↓↓↓
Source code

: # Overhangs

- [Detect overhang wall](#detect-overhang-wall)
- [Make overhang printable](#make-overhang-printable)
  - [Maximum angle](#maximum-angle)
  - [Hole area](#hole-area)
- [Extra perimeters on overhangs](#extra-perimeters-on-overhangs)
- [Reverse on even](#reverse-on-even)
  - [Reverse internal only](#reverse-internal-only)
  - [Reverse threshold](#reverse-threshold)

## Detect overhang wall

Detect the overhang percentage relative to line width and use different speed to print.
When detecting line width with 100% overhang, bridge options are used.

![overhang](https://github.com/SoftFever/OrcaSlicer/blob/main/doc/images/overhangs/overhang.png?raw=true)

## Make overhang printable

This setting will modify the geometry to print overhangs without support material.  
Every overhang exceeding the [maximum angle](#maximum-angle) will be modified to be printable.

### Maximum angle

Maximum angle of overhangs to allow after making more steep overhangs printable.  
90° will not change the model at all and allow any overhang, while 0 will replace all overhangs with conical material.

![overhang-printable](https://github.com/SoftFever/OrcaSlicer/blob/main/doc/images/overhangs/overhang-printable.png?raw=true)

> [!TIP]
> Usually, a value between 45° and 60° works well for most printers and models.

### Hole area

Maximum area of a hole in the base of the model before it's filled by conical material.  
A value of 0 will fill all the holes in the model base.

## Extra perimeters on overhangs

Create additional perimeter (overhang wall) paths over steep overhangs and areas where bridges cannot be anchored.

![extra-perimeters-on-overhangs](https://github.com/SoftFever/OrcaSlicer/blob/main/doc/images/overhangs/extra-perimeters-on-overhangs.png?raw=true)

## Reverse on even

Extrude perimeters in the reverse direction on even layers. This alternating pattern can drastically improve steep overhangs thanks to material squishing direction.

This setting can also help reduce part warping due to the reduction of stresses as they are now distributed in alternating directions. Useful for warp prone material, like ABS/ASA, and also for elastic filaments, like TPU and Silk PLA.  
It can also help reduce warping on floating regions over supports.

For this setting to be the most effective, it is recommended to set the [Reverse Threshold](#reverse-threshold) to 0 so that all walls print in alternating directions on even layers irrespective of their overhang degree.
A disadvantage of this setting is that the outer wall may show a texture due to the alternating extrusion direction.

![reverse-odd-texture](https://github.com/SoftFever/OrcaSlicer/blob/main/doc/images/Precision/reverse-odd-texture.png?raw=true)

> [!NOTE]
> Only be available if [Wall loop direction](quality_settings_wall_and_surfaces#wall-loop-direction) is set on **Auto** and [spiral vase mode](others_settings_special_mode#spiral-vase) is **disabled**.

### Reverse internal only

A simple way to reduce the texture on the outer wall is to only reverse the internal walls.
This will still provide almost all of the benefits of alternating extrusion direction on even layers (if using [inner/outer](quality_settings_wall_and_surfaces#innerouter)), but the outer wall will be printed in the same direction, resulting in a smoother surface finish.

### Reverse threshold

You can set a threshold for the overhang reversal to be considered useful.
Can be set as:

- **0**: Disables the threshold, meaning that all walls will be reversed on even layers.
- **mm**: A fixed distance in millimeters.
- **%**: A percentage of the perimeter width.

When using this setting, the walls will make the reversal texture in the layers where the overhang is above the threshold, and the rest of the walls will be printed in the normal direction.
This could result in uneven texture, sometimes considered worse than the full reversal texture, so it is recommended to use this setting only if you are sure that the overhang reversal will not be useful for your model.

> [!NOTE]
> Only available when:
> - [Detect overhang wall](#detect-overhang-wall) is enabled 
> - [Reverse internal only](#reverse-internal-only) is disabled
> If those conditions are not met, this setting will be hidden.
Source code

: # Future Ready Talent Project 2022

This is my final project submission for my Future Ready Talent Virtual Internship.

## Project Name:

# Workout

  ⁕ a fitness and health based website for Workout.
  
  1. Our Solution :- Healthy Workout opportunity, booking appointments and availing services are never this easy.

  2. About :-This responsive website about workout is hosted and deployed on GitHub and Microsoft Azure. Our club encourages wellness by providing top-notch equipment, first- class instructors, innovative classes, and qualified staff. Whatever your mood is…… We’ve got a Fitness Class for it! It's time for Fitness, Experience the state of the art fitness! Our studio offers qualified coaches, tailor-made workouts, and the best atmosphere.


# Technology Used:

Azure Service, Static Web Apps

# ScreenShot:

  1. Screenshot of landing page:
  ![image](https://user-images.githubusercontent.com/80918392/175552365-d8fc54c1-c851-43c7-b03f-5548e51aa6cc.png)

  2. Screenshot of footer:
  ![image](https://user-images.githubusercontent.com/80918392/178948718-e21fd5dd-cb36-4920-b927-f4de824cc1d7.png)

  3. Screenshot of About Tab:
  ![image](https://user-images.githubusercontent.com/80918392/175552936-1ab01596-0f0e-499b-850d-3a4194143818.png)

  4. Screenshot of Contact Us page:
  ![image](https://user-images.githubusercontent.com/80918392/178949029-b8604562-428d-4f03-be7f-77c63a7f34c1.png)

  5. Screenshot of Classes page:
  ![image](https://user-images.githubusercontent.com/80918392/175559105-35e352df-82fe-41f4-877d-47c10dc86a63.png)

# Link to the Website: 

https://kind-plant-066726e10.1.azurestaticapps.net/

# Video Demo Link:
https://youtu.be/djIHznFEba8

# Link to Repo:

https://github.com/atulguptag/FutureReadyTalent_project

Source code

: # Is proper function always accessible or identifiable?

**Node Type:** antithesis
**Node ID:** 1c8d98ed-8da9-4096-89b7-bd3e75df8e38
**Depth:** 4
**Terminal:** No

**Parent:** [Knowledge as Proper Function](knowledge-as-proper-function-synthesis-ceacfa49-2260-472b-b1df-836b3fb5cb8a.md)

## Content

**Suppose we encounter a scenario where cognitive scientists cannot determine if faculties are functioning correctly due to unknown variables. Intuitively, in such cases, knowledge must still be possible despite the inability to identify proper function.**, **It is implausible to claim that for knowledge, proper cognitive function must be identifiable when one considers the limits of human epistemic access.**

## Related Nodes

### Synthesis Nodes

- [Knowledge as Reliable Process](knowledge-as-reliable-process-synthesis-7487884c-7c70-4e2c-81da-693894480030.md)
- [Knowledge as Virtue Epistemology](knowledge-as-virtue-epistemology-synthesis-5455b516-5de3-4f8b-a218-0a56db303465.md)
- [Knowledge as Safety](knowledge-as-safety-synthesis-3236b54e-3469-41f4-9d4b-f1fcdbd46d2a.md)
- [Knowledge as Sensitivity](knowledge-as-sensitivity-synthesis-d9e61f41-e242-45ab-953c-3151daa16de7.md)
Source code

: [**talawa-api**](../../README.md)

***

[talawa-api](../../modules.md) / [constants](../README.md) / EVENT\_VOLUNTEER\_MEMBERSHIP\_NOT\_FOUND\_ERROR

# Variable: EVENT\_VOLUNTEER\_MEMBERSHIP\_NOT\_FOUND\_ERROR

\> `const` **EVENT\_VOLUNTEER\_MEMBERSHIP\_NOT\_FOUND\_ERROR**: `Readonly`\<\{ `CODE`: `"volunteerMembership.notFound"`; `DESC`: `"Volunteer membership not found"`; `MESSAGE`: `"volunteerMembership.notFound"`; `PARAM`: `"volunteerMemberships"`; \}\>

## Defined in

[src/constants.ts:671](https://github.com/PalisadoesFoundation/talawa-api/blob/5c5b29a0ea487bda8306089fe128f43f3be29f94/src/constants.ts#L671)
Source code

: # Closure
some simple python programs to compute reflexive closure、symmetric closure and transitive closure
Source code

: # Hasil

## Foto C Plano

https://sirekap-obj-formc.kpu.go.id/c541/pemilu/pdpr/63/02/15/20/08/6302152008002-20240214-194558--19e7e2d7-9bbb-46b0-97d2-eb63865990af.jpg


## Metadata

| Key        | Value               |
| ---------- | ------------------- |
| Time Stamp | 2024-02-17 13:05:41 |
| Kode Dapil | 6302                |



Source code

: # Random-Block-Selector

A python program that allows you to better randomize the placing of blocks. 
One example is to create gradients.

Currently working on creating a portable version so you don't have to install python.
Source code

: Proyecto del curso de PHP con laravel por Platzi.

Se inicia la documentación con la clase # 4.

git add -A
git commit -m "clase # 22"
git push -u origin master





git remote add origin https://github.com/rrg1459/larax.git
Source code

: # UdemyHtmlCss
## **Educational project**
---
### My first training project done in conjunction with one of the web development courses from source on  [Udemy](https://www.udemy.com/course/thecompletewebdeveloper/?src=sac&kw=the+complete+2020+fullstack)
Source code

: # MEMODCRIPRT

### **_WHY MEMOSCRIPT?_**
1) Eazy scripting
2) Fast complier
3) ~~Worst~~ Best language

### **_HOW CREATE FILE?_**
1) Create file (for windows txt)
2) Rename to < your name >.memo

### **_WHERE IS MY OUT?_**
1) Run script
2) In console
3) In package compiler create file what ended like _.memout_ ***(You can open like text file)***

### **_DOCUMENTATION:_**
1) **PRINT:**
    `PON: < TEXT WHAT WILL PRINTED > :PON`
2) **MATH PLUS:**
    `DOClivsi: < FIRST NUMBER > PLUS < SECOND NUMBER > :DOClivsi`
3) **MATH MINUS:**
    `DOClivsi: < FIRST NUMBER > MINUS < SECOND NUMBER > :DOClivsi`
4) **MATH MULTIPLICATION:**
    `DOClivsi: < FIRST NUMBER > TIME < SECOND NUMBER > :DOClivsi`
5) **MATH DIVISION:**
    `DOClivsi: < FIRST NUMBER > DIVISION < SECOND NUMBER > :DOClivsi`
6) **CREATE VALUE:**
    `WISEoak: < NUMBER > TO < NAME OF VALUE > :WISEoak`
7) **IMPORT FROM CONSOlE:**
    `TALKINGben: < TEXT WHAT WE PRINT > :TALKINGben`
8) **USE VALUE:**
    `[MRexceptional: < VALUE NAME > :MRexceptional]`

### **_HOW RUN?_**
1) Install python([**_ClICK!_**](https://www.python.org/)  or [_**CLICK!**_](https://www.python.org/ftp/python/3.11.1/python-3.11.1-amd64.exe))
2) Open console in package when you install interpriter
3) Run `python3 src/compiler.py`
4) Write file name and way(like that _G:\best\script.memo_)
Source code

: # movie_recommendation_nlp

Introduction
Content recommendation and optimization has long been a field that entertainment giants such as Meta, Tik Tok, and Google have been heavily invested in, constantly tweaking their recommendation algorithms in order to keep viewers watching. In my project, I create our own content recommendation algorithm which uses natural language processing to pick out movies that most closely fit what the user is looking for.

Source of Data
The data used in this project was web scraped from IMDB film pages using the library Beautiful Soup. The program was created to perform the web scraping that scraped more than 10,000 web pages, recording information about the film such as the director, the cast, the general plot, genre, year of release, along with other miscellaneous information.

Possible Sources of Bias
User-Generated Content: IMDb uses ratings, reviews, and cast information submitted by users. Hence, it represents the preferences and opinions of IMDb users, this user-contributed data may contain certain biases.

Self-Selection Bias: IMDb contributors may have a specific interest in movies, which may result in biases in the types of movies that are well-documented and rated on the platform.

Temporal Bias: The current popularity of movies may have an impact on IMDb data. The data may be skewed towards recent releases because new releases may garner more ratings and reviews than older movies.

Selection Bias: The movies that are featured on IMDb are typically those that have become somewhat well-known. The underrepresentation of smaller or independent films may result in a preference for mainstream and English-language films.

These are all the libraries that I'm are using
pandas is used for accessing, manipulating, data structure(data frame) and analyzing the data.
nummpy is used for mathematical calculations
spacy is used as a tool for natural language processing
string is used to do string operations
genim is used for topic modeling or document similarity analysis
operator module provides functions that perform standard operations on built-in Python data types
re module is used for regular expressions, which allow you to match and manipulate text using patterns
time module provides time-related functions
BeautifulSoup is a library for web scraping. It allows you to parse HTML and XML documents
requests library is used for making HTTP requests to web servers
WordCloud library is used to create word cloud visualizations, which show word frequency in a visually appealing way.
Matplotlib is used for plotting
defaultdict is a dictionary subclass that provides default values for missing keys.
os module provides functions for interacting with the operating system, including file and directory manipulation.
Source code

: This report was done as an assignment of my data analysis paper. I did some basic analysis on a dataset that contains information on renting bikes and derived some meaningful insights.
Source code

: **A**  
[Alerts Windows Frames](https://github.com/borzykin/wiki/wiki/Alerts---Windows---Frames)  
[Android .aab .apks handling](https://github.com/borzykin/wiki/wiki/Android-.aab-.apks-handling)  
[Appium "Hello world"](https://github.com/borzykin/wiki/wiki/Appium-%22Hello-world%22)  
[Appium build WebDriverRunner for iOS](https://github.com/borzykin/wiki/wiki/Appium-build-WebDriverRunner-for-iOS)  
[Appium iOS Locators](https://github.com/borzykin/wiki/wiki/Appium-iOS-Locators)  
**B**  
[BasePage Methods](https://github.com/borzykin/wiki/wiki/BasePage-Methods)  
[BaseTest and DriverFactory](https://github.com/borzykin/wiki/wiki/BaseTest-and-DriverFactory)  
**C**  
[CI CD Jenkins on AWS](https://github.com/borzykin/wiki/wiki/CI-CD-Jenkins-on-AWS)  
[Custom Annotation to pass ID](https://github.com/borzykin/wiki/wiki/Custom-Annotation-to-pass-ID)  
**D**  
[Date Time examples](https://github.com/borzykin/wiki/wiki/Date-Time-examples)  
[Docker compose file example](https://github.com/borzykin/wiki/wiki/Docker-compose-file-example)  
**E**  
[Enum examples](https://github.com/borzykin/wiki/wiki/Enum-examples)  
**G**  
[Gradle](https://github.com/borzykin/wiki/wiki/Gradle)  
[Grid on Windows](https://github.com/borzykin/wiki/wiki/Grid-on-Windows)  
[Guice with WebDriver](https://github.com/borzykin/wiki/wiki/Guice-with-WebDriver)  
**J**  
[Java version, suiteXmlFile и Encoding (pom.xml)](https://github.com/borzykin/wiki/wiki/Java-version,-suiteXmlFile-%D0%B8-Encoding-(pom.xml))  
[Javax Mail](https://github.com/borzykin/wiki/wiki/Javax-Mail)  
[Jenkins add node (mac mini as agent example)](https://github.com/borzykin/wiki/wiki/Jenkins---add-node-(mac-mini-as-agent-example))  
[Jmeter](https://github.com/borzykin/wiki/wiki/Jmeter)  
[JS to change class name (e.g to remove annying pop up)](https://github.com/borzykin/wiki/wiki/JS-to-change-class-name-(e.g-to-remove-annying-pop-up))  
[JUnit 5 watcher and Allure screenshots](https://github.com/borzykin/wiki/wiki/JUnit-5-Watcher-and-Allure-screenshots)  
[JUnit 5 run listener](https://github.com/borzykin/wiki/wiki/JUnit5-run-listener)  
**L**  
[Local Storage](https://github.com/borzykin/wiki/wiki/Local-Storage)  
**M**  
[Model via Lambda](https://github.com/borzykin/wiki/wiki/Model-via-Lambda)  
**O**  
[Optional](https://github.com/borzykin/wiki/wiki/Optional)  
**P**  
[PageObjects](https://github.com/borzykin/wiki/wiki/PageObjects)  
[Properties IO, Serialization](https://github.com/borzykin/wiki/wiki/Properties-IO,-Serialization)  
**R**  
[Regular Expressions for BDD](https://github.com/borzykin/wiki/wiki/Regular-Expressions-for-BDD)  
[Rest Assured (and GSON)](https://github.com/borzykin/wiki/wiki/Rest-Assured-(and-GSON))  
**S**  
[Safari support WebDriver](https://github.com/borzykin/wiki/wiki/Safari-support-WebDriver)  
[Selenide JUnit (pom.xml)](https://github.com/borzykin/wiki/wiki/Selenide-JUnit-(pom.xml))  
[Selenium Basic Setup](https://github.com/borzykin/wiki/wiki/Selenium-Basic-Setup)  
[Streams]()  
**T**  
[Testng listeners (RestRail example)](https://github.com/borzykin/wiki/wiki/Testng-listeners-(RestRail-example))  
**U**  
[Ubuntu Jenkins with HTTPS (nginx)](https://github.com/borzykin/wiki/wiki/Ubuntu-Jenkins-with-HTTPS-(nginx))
↑↑↑
Task item: Send back an exact copy of only the lines from the line with "When detecting line" up to and including the line with "90° will not" in the data above.

Reply:
When detecting line width with 100% overhang, bridge options are used.

![overhang](https://github.com/SoftFever/OrcaSlicer/blob/main/doc/images/overhangs/overhang.png?raw=true)

## Make overhang printable

This setting will modify the geometry to print overhangs without support material.  
Every overhang exceeding the [maximum angle](#maximum-angle) will be modified to be printable.

### Maximum angle

Maximum angle of overhangs to allow after making more steep overhangs printable.  
90° will not change the model at all and allow any overhang, while 0 will replace all overhangs with conical material.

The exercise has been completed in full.